**TASK DIRECTIONS:**
Copy each of the following entries back without change.

(Records drawn from a dataset)
----------------------------------------

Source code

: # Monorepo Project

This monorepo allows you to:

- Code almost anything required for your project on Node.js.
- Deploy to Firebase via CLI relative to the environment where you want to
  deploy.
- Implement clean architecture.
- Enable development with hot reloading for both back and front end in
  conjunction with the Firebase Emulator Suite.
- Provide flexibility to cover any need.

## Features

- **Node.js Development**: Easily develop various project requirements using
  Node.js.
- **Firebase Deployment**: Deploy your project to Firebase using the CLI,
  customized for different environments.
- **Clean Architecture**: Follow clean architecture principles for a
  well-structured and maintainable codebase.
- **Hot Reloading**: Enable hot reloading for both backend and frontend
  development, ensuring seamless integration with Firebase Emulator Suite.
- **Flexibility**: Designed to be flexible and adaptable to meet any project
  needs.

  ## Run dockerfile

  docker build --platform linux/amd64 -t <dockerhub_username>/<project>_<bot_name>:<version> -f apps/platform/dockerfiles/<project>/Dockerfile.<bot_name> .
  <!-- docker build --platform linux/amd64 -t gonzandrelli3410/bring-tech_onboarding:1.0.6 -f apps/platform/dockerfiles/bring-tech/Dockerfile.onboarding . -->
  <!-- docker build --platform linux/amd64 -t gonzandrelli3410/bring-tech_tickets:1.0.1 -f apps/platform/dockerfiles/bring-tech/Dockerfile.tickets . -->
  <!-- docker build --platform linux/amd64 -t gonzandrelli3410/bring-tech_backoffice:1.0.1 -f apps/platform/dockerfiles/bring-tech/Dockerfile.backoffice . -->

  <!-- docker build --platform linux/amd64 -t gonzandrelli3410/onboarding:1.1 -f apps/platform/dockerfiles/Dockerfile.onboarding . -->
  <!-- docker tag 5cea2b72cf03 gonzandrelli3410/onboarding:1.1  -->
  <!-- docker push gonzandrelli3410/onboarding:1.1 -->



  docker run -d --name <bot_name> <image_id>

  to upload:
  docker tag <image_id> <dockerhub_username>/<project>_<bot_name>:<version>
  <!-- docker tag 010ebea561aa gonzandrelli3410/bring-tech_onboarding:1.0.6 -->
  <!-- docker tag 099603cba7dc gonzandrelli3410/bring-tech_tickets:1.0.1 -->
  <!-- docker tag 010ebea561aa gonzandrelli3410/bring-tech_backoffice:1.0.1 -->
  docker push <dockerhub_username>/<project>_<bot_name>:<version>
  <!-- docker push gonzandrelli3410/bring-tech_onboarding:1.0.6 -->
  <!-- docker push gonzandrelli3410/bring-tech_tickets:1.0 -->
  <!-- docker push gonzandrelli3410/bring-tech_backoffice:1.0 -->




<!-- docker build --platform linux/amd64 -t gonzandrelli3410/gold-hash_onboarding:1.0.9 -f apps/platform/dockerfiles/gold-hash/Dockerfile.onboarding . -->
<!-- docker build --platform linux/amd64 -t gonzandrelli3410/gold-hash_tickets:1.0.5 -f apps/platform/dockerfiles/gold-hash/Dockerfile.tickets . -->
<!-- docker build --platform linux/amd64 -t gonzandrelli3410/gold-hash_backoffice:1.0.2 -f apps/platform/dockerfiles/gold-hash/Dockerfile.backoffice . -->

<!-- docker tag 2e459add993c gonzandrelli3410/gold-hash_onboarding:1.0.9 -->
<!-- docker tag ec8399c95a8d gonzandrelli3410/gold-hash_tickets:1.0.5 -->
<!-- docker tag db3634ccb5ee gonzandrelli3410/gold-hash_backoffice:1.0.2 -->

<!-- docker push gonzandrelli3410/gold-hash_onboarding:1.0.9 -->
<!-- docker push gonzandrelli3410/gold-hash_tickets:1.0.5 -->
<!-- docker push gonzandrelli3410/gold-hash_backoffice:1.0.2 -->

----------------------------------------

**YOUR SOLUTION:**
Source code

: # Monorepo Project

This monorepo allows you to:

- Code almost anything required for your project on Node.js.
- Deploy to Firebase via CLI relative to the environment where you want to
  deploy.
- Implement clean architecture.
- Enable development with hot reloading for both back and front end in
  conjunction with the Firebase Emulator Suite.
- Provide flexibility to cover any need.

## Features

- **Node.js Development**: Easily develop various project requirements using
  Node.js.
- **Firebase Deployment**: Deploy your project to Firebase using the CLI,
  customized for different environments.
- **Clean Architecture**: Follow clean architecture principles for a
  well-structured and maintainable codebase.
- **Hot Reloading**: Enable hot reloading for both backend and frontend
  development, ensuring seamless integration with Firebase Emulator Suite.
- **Flexibility**: Designed to be flexible and adaptable to meet any project
  needs.

  ## Run dockerfile

  docker build --platform linux/amd64 -t <dockerhub_username>/<project>_<bot_name>:<version> -f apps/platform/dockerfiles/<project>/Dockerfile.<bot_name> .
  <!-- docker build --platform linux/amd64 -t gonzandrelli3410/bring-tech_onboarding:1.0.6 -f apps/platform/dockerfiles/bring-tech/Dockerfile.onboarding . -->
  <!-- docker build --platform linux/amd64 -t gonzandrelli3410/bring-tech_tickets:1.0.1 -f apps/platform/dockerfiles/bring-tech/Dockerfile.tickets . -->
  <!-- docker build --platform linux/amd64 -t gonzandrelli3410/bring-tech_backoffice:1.0.1 -f apps/platform/dockerfiles/bring-tech/Dockerfile.backoffice . -->

  <!-- docker build --platform linux/amd64 -t gonzandrelli3410/onboarding:1.1 -f apps/platform/dockerfiles/Dockerfile.onboarding . -->
  <!-- docker tag 5cea2b72cf03 gonzandrelli3410/onboarding:1.1  -->
  <!-- docker push gonzandrelli3410/onboarding:1.1 -->



  docker run -d --name <bot_name> <image_id>

  to upload:
  docker tag <image_id> <dockerhub_username>/<project>_<bot_name>:<version>
  <!-- docker tag 010ebea561aa gonzandrelli3410/bring-tech_onboarding:1.0.6 -->
  <!-- docker tag 099603cba7dc gonzandrelli3410/bring-tech_tickets:1.0.1 -->
  <!-- docker tag 010ebea561aa gonzandrelli3410/bring-tech_backoffice:1.0.1 -->
  docker push <dockerhub_username>/<project>_<bot_name>:<version>
  <!-- docker push gonzandrelli3410/bring-tech_onboarding:1.0.6 -->
  <!-- docker push gonzandrelli3410/bring-tech_tickets:1.0 -->
  <!-- docker push gonzandrelli3410/bring-tech_backoffice:1.0 -->




<!-- docker build --platform linux/amd64 -t gonzandrelli3410/gold-hash_onboarding:1.0.9 -f apps/platform/dockerfiles/gold-hash/Dockerfile.onboarding . -->
<!-- docker build --platform linux/amd64 -t gonzandrelli3410/gold-hash_tickets:1.0.5 -f apps/platform/dockerfiles/gold-hash/Dockerfile.tickets . -->
<!-- docker build --platform linux/amd64 -t gonzandrelli3410/gold-hash_backoffice:1.0.2 -f apps/platform/dockerfiles/gold-hash/Dockerfile.backoffice . -->

<!-- docker tag 2e459add993c gonzandrelli3410/gold-hash_onboarding:1.0.9 -->
<!-- docker tag ec8399c95a8d gonzandrelli3410/gold-hash_tickets:1.0.5 -->
<!-- docker tag db3634ccb5ee gonzandrelli3410/gold-hash_backoffice:1.0.2 -->

<!-- docker push gonzandrelli3410/gold-hash_onboarding:1.0.9 -->
<!-- docker push gonzandrelli3410/gold-hash_tickets:1.0.5 -->
<!-- docker push gonzandrelli3410/gold-hash_backoffice:1.0.2 -->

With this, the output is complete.